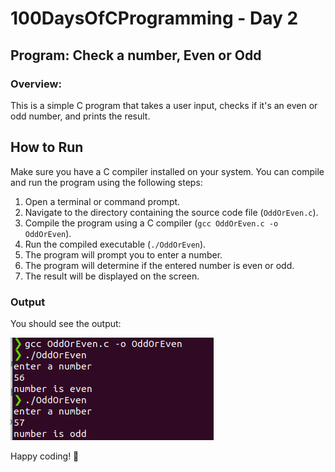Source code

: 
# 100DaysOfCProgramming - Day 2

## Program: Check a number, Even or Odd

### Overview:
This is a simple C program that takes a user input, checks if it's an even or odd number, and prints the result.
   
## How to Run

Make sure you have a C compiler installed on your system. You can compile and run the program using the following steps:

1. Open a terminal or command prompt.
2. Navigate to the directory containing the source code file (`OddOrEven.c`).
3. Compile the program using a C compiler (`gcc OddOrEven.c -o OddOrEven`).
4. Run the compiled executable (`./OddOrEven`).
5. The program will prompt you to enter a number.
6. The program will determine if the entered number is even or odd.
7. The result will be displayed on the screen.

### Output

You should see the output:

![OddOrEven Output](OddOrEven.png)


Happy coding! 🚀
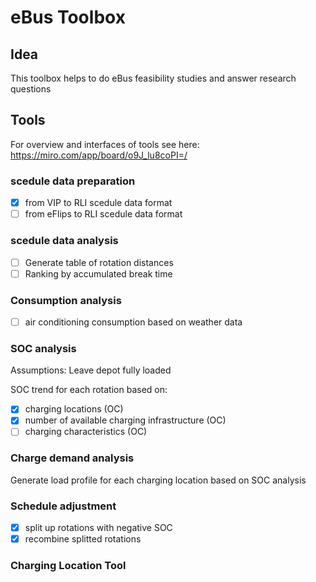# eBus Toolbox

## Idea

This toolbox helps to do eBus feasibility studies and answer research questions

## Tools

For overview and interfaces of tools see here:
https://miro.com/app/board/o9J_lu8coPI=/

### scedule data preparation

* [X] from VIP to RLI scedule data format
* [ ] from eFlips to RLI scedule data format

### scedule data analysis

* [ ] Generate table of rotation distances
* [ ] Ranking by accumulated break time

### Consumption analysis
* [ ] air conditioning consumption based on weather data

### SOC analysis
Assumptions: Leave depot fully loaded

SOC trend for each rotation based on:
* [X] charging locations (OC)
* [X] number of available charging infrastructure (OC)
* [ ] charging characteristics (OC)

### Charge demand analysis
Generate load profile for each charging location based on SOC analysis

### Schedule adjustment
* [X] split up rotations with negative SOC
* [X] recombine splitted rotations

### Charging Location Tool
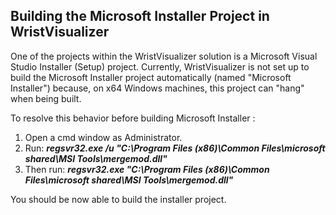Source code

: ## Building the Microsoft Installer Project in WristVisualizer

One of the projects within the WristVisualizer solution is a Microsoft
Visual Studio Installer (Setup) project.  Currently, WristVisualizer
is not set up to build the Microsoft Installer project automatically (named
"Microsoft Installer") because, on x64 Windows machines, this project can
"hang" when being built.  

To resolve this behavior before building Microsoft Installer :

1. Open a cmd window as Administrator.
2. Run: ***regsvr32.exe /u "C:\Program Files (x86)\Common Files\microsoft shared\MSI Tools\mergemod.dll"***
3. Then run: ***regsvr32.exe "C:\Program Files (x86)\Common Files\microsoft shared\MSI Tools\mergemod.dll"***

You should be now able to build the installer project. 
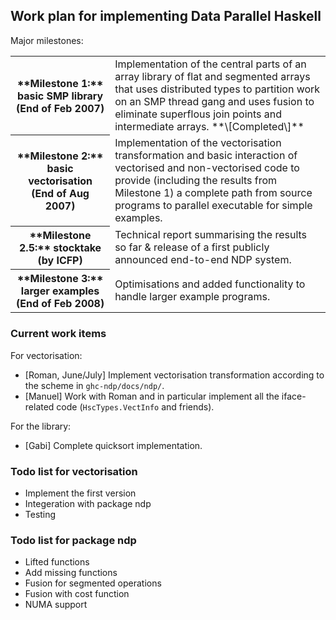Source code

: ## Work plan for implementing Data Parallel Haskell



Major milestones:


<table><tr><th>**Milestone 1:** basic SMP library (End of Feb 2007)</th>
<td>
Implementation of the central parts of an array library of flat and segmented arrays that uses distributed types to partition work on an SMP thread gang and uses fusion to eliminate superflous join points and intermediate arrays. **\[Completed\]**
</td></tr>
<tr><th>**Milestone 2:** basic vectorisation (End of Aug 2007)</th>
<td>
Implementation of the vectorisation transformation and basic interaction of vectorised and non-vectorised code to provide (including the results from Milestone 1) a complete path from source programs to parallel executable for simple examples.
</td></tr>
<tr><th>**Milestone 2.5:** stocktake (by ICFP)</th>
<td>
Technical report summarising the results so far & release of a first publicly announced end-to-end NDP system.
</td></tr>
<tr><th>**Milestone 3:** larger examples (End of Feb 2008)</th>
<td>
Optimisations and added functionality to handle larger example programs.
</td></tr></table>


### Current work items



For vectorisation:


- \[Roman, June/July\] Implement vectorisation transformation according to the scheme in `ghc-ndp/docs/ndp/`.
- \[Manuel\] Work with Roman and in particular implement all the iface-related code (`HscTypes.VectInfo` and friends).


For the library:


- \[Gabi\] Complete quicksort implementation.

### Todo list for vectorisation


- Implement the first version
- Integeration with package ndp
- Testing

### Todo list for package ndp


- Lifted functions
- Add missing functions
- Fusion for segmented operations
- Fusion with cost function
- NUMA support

☆ ☆ ☆ ☆

All lines of the listing must be given again exactly, excluding the pictures.

Source code

: 
# 100DaysOfCProgramming - Day 2

## Program: Check a number, Even or Odd

### Overview:
This is a simple C program that takes a user input, checks if it's an even or odd number, and prints the result.
   
## How to Run

Make sure you have a C compiler installed on your system. You can compile and run the program using the following steps:

1. Open a terminal or command prompt.
2. Navigate to the directory containing the source code file (`OddOrEven.c`).
3. Compile the program using a C compiler (`gcc OddOrEven.c -o OddOrEven`).
4. Run the compiled executable (`./OddOrEven`).
5. The program will prompt you to enter a number.
6. The program will determine if the entered number is even or odd.
7. The result will be displayed on the screen.

### Output

You should see the output:

![OddOrEven Output](OddOrEven.png)


Happy coding! 🚀
# eBus Toolbox

## Idea

This toolbox helps to do eBus feasibility studies and answer research questions

## Tools

For overview and interfaces of tools see here:
https://miro.com/app/board/o9J_lu8coPI=/

### scedule data preparation

* [X] from VIP to RLI scedule data format
* [ ] from eFlips to RLI scedule data format

### scedule data analysis

* [ ] Generate table of rotation distances
* [ ] Ranking by accumulated break time

### Consumption analysis
* [ ] air conditioning consumption based on weather data

### SOC analysis
Assumptions: Leave depot fully loaded

SOC trend for each rotation based on:
* [X] charging locations (OC)
* [X] number of available charging infrastructure (OC)
* [ ] charging characteristics (OC)

### Charge demand analysis
Generate load profile for each charging location based on SOC analysis

### Schedule adjustment
* [X] split up rotations with negative SOC
* [X] recombine splitted rotations

### Charging Location Tool
Source code

: ## Building the Microsoft Installer Project in WristVisualizer

One of the projects within the WristVisualizer solution is a Microsoft
Visual Studio Installer (Setup) project.  Currently, WristVisualizer
is not set up to build the Microsoft Installer project automatically (named
"Microsoft Installer") because, on x64 Windows machines, this project can
"hang" when being built.  

To resolve this behavior before building Microsoft Installer :

1. Open a cmd window as Administrator.
2. Run: ***regsvr32.exe /u "C:\Program Files (x86)\Common Files\microsoft shared\MSI Tools\mergemod.dll"***
3. Then run: ***regsvr32.exe "C:\Program Files (x86)\Common Files\microsoft shared\MSI Tools\mergemod.dll"***

You should be now able to build the installer project. 
Source code

: ## Work plan for implementing Data Parallel Haskell



Major milestones:


<table><tr><th>**Milestone 1:** basic SMP library (End of Feb 2007)</th>
<td>
Implementation of the central parts of an array library of flat and segmented arrays that uses distributed types to partition work on an SMP thread gang and uses fusion to eliminate superflous join points and intermediate arrays. **\[Completed\]**
</td></tr>
<tr><th>**Milestone 2:** basic vectorisation (End of Aug 2007)</th>
<td>
Implementation of the vectorisation transformation and basic interaction of vectorised and non-vectorised code to provide (including the results from Milestone 1) a complete path from source programs to parallel executable for simple examples.
</td></tr>
<tr><th>**Milestone 2.5:** stocktake (by ICFP)</th>
<td>
Technical report summarising the results so far & release of a first publicly announced end-to-end NDP system.
</td></tr>
<tr><th>**Milestone 3:** larger examples (End of Feb 2008)</th>
<td>
Optimisations and added functionality to handle larger example programs.
</td></tr></table>


### Current work items



For vectorisation:


- \[Roman, June/July\] Implement vectorisation transformation according to the scheme in `ghc-ndp/docs/ndp/`.
- \[Manuel\] Work with Roman and in particular implement all the iface-related code (`HscTypes.VectInfo` and friends).


For the library:


- \[Gabi\] Complete quicksort implementation.

### Todo list for vectorisation


- Implement the first version
- Integeration with package ndp
- Testing

### Todo list for package ndp


- Lifted functions
- Add missing functions
- Fusion for segmented operations
- Fusion with cost function
- NUMA support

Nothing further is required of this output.